Methods:

This was a prospective, single-centre, open-label, phase 3, randomized controlled trial done in a tertiary care referral centre, in India. The study was planned with an open-label design because there were practical challenges in implementing multiple-level masking, especially, as the acupuncture treatment is explicitly different than the usual care medications and difficult to introduce a placebo for acupuncture needles. This study did not involve the administration of any additional drugs beyond those being used for the patient’s standard medical care. This study was conducted in accordance with GCP as defined by the International Conference on Harmonization. The study was independently monitored by the data and safety monitoring board. Data collection and analyses were conducted in a single institution. Data quality was ensured by regular reviews and audits. Ethics approval was obtained from the Tata Memorial Centre, Mumbai, India.

Statistical methods and analysis:

The primary endpoint is to compare the change in sensory symptom QoL score from baseline to 8 weeks post intervention between the acupuncture and control group. According to Lu et.al the average raw score for sensory scale as assessed using PNQ at baseline for the usual care arm was 2.5 with a SD of 0.9. For the present study the sensory symptom score of CIPN20 was considered equivalent to PNQ sensory score. Hence assuming a baseline raw score of 2.5 for sensory scale the corresponding normalized score (according to EORTC guidelines) was assumed to be 45 at baseline for the control group of the present study. Lu et al. reported a decrease of 0.3 with a SD of 0.6 points at 8 weeks from baseline in the control group. The corresponding decline in the control group was assumed to be 38.7 at 8 weeks. A reduction of 12 points was considered clinically relevant in the acupuncture arm. Simulations were performed by assuming this difference and the respective simulated means in the acupuncture and SoC arm at 8 weeks post intervention was assumed as (27.04+ 23.43) and (38.7 + 23.4). Using ANCOVA procedure, assuming a power of 80% and significance level of 5%, drop-out rate of 10% and a moderate correlation between baseline and post intervention sensory QoL levels of 0.5, a total of 74 patients (47 patients per group) are needed. 

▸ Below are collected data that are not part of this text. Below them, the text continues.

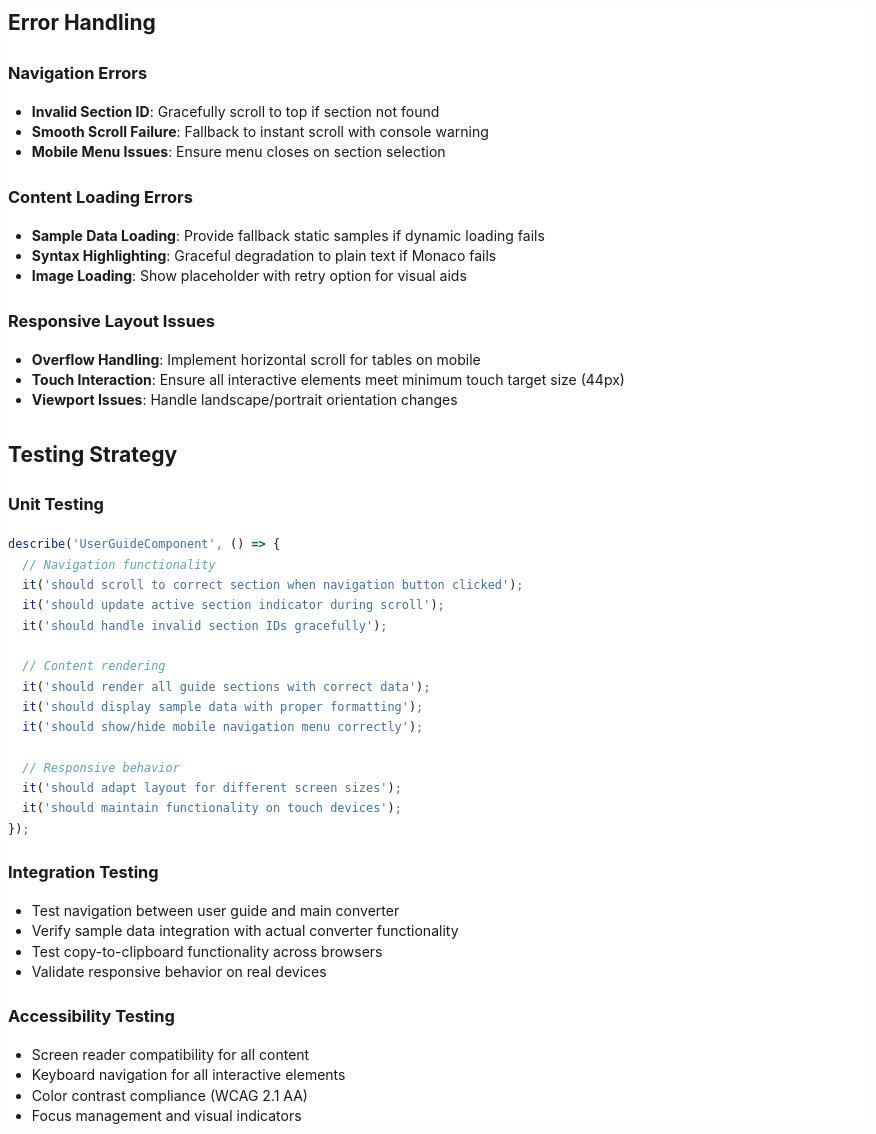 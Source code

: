 ## Error Handling

### Navigation Errors
- **Invalid Section ID**: Gracefully scroll to top if section not found
- **Smooth Scroll Failure**: Fallback to instant scroll with console warning
- **Mobile Menu Issues**: Ensure menu closes on section selection

### Content Loading Errors
- **Sample Data Loading**: Provide fallback static samples if dynamic loading fails
- **Syntax Highlighting**: Graceful degradation to plain text if Monaco fails
- **Image Loading**: Show placeholder with retry option for visual aids

### Responsive Layout Issues
- **Overflow Handling**: Implement horizontal scroll for tables on mobile
- **Touch Interaction**: Ensure all interactive elements meet minimum touch target size (44px)
- **Viewport Issues**: Handle landscape/portrait orientation changes

## Testing Strategy

### Unit Testing
```typescript
describe('UserGuideComponent', () => {
  // Navigation functionality
  it('should scroll to correct section when navigation button clicked');
  it('should update active section indicator during scroll');
  it('should handle invalid section IDs gracefully');
  
  // Content rendering
  it('should render all guide sections with correct data');
  it('should display sample data with proper formatting');
  it('should show/hide mobile navigation menu correctly');
  
  // Responsive behavior
  it('should adapt layout for different screen sizes');
  it('should maintain functionality on touch devices');
});
```

### Integration Testing
- Test navigation between user guide and main converter
- Verify sample data integration with actual converter functionality
- Test copy-to-clipboard functionality across browsers
- Validate responsive behavior on real devices

### Accessibility Testing
- Screen reader compatibility for all content
- Keyboard navigation for all interactive elements
- Color contrast compliance (WCAG 2.1 AA)
- Focus management and visual indicators
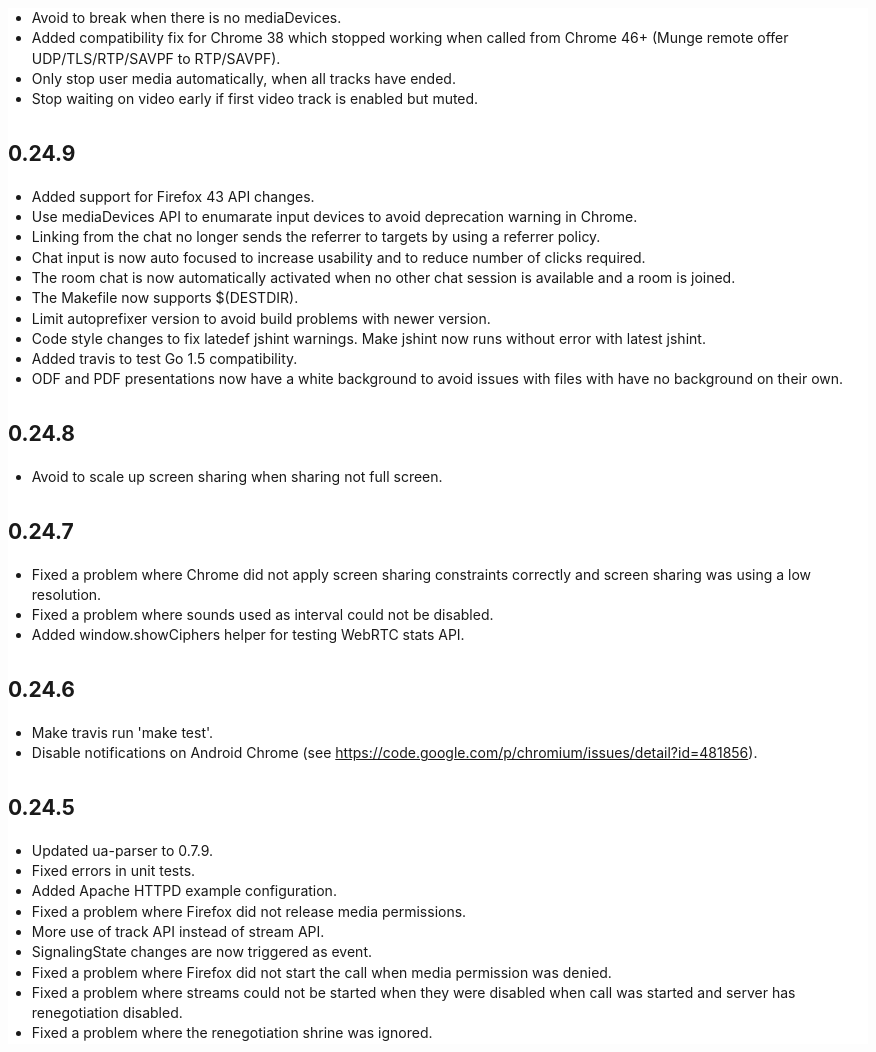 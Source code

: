   * Avoid to break when there is no mediaDevices.
  * Added compatibility fix for Chrome 38 which stopped working when called from Chrome 46+ (Munge remote offer UDP/TLS/RTP/SAVPF to RTP/SAVPF).
  * Only stop user media automatically, when all tracks have ended.
  * Stop waiting on video early if first video track is enabled but muted.


## 0.24.9

  * Added support for Firefox 43 API changes.
  * Use mediaDevices API to enumarate input devices to avoid deprecation warning in Chrome.
  * Linking from the chat no longer sends the referrer to targets by using a referrer policy.
  * Chat input is now auto focused to increase usability and to reduce number of clicks required.
  * The room chat is now automatically activated when no other chat session is available and a room is joined.
  * The Makefile now supports $(DESTDIR).
  * Limit autoprefixer version to avoid build problems with newer version.
  * Code style changes to fix latedef jshint warnings. Make jshint now runs without error with latest jshint.
  * Added travis to test Go 1.5 compatibility.
  * ODF and PDF presentations now have a white background to avoid issues with files with have no background on their own.


## 0.24.8

  * Avoid to scale up screen sharing when sharing not full screen.


## 0.24.7

  * Fixed a problem where Chrome did not apply screen sharing constraints correctly and screen sharing was using a low resolution.
  * Fixed a problem where sounds used as interval could not be disabled.
  * Added window.showCiphers helper for testing WebRTC stats API.


## 0.24.6

  * Make travis run 'make test'.
  * Disable notifications on Android Chrome (see https://code.google.com/p/chromium/issues/detail?id=481856).


## 0.24.5

  * Updated ua-parser to 0.7.9.
  * Fixed errors in unit tests.
  * Added Apache HTTPD example configuration.
  * Fixed a problem where Firefox did not release media permissions.
  * More use of track API instead of stream API.
  * SignalingState changes are now triggered as event.
  * Fixed a problem where Firefox did not start the call when media permission was denied.
  * Fixed a problem where streams could not be started when they were disabled when call was started and server has renegotiation disabled.
  * Fixed a problem where the renegotiation shrine was ignored.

All raw scores were transformed to a 0 to 100 scale according to the algorithms described in the respective scoring manuals. Continuous data were represented as mean (Standard deviation) or Median [inter quartile range (IQR)] and categorical data were reported in counts (percentage) respectively. The Shapiro-Wilk’s test was used to check the normality of each variable.  An analysis of covariance (ANCOVA) model was used to assess treatment differences in the pain scores after adjusting for age and baseline scores. The model estimated the mean change in scores and was reported using 95% CI. Secondary endpoints were analyzed using Linear mixed effects model to assess the overall change in the scores between the groups adjusting for age, with time as a within-subject factor and group as a between-subject factor with respect to domains of QLQ-CIPN20, EORTC QLQ, Total pain detect scores from baseline to 6 months post-therapy. Logistic regression analysis was used to assess the impact of intervention on exploratory outcomes like incidence of Grade 2 or worse CIPN, presence of musculoskeletal symptoms, hot flashes, and mood swings at 8 weeks, 12 weeks, 18 weeks, and 6 months of treatment adjusting for the grades at baseline. Odds ratio was reported along with 95% CI. All analyses were two-sided, and the level of significance was set at 0.05. All analyses were done in the modified intention-to-treat (mITT) population. Statistical analyses were performed using IBM SPSS Statistics for Windows, Version 25.0. Armonk, NY: IBM Corp and RStudio Version 2023.03.0.